» **WHAT THE EXERCISE ASKS**
Whenever a line of the records below contains the word "setMousePosition", copy that line.

» **EXERCISE MATERIAL**
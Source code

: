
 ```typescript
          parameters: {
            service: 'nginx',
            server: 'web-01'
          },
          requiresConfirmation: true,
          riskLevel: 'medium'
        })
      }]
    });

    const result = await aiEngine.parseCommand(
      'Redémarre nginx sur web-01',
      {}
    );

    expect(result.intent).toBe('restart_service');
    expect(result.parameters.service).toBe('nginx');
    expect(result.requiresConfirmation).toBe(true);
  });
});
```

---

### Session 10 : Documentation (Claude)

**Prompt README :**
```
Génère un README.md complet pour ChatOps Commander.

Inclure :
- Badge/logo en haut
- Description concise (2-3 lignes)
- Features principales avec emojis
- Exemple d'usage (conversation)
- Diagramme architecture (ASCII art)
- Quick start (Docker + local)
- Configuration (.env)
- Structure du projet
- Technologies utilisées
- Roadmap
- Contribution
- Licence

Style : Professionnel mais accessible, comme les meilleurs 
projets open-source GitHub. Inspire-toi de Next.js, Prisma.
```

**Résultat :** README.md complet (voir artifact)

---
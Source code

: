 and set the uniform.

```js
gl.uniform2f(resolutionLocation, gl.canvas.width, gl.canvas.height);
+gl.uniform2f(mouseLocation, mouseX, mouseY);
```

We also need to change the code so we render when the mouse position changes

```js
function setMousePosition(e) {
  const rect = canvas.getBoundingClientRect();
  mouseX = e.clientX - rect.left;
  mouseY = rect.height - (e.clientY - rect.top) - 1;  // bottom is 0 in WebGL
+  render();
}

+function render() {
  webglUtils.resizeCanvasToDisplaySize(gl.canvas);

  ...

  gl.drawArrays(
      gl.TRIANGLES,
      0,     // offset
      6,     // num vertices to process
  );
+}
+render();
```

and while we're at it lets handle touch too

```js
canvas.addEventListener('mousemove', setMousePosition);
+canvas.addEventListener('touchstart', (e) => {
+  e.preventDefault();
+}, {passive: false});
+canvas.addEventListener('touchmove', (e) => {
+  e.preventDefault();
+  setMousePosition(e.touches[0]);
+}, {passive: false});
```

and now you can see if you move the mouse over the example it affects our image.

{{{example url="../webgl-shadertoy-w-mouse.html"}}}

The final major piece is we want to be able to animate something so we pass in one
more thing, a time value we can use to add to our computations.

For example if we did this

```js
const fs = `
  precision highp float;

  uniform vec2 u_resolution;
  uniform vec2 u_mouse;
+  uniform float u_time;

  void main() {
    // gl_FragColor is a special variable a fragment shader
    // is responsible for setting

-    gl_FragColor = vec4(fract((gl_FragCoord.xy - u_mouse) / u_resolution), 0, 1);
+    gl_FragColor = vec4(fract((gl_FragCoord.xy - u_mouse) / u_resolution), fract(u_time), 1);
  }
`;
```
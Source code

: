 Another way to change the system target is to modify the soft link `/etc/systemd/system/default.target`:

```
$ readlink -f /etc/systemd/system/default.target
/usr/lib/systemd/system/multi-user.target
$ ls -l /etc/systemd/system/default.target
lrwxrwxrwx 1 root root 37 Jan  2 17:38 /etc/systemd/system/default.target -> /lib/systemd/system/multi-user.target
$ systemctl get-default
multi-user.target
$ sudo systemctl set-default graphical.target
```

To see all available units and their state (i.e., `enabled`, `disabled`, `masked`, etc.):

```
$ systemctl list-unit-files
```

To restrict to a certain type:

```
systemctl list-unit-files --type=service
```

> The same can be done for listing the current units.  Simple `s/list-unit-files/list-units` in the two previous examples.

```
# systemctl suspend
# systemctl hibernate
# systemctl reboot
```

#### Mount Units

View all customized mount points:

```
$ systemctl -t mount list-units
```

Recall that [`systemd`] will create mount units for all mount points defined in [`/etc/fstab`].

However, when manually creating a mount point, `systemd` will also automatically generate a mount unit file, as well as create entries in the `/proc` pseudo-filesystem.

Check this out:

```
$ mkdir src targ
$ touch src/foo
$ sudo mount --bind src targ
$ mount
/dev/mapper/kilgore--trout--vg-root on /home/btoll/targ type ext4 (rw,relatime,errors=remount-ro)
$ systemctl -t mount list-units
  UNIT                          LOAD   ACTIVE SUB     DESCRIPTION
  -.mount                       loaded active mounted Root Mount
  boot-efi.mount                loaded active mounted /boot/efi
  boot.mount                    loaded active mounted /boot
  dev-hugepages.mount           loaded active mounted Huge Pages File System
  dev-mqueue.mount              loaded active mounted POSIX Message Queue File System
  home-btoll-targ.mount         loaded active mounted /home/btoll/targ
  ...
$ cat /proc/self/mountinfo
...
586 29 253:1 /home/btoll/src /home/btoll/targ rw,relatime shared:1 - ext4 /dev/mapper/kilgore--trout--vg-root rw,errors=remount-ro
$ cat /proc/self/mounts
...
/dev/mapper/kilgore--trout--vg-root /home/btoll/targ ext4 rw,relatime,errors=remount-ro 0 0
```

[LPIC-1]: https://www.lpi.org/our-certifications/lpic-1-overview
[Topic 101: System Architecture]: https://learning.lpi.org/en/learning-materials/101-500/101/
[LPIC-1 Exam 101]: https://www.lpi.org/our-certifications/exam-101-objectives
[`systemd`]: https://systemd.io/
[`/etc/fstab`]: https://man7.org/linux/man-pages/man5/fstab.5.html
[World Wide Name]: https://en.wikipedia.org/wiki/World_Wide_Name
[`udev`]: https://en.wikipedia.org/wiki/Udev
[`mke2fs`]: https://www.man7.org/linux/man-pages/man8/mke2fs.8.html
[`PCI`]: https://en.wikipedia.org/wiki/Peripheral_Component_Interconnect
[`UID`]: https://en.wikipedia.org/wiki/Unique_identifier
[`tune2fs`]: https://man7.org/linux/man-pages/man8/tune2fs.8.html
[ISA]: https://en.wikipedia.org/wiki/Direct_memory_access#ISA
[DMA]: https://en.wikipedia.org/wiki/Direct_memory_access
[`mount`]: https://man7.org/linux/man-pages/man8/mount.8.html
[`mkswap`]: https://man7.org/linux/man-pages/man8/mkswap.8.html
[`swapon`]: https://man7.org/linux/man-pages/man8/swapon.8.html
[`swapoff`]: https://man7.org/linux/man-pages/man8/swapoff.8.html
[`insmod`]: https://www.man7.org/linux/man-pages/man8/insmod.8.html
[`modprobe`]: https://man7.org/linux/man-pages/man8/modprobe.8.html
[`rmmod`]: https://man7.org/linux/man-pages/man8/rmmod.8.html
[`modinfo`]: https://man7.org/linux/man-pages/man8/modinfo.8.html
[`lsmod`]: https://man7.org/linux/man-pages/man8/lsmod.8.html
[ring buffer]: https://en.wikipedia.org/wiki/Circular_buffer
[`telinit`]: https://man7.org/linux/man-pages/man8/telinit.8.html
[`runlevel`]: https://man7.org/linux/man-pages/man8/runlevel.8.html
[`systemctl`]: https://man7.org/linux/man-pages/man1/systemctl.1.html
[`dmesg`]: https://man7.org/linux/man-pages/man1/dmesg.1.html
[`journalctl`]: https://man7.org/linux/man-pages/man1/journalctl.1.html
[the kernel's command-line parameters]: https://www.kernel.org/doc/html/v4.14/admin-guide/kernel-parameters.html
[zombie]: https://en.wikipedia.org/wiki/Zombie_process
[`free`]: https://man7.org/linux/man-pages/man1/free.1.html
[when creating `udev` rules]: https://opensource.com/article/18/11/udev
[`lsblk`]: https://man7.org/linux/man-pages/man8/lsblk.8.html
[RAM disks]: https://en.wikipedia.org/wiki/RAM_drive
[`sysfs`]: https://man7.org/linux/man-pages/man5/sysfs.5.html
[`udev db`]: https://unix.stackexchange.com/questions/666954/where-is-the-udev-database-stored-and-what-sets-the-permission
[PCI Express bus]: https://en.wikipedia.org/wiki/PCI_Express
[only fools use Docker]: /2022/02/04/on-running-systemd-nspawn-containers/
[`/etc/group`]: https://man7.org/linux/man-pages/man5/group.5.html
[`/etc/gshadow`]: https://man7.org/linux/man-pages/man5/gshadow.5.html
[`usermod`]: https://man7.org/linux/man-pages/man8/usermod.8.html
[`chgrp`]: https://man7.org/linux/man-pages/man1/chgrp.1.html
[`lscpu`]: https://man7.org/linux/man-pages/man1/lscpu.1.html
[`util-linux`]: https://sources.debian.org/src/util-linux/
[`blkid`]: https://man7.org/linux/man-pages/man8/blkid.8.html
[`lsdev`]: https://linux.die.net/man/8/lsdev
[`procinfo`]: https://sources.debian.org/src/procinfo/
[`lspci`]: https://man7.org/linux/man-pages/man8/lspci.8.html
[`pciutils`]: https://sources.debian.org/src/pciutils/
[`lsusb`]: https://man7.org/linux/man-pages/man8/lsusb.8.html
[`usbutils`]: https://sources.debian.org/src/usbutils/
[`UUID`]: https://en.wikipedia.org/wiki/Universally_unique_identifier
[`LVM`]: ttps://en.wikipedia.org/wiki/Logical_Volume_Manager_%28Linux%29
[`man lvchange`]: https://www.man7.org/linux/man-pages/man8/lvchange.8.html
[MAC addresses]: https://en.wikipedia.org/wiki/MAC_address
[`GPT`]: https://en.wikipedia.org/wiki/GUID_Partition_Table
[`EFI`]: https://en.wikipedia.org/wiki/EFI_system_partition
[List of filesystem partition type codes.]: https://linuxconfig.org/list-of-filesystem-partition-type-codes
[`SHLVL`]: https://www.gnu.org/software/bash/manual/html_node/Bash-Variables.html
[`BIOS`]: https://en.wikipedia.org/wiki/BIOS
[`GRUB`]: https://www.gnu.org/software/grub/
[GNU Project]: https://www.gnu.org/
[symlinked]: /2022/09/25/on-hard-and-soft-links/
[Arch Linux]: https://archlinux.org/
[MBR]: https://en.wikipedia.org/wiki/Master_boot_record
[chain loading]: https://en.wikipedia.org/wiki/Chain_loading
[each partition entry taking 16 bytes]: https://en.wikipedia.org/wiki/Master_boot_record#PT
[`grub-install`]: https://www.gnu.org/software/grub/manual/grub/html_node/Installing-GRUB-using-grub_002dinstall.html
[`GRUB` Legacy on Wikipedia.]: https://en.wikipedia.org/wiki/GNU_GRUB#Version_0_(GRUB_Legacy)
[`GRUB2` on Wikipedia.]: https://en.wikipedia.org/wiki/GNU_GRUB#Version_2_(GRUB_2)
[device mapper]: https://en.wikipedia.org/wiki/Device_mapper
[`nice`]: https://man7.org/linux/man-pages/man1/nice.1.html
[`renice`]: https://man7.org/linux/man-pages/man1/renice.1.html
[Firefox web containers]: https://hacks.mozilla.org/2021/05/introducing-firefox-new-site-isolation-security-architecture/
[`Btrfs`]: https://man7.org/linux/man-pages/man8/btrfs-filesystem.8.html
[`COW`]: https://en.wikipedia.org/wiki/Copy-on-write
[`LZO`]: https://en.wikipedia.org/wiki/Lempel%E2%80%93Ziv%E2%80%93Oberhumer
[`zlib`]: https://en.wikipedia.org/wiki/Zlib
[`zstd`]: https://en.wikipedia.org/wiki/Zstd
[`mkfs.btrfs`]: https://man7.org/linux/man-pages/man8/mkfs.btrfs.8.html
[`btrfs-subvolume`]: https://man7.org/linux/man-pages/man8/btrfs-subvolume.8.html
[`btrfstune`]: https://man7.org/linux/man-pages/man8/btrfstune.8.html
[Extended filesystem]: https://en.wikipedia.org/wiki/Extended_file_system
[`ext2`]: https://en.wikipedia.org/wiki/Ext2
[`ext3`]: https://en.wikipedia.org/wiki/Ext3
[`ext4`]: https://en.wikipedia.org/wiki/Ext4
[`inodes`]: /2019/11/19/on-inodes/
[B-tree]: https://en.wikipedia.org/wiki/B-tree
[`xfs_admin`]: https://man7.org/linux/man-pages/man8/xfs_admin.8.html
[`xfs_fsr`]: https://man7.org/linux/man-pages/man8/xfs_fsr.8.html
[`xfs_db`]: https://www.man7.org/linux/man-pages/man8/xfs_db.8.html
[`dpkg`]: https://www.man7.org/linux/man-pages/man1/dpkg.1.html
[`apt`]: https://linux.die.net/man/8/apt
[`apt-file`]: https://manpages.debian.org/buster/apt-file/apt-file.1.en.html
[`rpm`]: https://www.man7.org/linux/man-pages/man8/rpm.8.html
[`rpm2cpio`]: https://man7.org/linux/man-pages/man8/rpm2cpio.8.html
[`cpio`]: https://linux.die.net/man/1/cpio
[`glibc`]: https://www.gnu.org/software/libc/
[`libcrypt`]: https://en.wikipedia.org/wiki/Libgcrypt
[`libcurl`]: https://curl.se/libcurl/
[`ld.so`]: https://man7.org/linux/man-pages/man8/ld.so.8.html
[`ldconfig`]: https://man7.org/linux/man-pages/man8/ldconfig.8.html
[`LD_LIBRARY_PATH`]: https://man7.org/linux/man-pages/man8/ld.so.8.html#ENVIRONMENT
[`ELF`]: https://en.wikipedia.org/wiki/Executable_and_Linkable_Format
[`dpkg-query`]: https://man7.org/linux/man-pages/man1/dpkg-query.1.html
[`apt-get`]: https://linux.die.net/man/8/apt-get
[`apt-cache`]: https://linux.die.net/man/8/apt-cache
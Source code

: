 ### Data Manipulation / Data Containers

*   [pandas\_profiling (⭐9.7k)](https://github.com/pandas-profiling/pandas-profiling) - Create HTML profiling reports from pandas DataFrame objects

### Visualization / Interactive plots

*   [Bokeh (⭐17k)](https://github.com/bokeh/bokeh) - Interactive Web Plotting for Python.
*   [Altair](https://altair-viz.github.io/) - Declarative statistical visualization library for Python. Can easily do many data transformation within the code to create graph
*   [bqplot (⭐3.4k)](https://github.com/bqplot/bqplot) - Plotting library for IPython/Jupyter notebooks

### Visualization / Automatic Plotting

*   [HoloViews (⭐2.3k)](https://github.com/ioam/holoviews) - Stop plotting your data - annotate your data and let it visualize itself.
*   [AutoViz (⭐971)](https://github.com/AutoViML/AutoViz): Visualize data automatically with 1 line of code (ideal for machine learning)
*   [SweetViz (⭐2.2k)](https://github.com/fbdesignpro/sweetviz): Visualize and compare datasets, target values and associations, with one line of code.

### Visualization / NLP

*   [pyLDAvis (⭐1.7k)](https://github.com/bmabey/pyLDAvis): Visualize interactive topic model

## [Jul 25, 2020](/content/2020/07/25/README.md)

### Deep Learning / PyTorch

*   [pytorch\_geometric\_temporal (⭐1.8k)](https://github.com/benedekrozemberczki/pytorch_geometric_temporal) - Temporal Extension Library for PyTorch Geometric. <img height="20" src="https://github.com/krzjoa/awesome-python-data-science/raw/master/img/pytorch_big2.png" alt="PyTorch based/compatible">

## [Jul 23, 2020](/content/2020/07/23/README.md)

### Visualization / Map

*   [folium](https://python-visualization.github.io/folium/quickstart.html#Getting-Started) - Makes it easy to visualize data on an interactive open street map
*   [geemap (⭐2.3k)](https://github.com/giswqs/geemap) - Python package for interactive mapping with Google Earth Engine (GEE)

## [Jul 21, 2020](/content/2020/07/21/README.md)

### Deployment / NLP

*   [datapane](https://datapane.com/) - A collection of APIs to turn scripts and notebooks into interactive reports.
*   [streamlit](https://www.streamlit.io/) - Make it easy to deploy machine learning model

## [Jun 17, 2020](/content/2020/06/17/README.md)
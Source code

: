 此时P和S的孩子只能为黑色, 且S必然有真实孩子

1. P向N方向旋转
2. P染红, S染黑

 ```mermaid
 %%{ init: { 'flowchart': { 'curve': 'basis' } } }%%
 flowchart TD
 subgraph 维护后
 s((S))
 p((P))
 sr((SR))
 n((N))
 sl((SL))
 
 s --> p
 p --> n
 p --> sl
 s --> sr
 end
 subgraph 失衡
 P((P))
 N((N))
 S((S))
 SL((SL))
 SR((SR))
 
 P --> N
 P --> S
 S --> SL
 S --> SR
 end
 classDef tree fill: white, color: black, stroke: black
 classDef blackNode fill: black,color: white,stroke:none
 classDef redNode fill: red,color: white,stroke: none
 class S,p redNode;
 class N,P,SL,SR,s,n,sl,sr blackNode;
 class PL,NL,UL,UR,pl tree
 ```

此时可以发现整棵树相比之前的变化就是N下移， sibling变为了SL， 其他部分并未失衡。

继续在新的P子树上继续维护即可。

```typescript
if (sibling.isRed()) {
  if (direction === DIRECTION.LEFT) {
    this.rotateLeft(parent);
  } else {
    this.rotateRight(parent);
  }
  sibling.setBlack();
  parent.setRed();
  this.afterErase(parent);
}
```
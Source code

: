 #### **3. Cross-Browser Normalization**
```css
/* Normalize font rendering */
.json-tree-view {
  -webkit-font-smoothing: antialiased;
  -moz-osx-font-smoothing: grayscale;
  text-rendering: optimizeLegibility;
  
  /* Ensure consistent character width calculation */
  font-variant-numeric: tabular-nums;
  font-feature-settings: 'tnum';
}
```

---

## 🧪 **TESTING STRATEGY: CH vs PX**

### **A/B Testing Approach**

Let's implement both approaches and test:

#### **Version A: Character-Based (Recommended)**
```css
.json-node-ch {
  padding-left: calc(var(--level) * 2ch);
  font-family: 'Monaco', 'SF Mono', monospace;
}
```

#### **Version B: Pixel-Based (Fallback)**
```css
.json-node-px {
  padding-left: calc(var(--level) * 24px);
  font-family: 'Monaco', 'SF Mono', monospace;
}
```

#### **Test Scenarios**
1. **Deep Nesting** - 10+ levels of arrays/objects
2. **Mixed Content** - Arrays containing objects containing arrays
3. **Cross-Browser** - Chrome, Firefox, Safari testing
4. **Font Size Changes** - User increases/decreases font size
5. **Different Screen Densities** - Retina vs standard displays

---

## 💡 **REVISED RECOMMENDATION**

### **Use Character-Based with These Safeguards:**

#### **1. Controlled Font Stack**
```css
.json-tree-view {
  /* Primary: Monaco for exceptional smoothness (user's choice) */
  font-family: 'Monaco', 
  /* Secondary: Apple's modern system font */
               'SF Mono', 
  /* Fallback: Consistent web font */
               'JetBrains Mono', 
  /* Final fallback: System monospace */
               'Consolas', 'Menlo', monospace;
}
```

» **RESULT**
function setMousePosition(e) {
canvas.addEventListener('mousemove', setMousePosition);
+  setMousePosition(e.touches[0]);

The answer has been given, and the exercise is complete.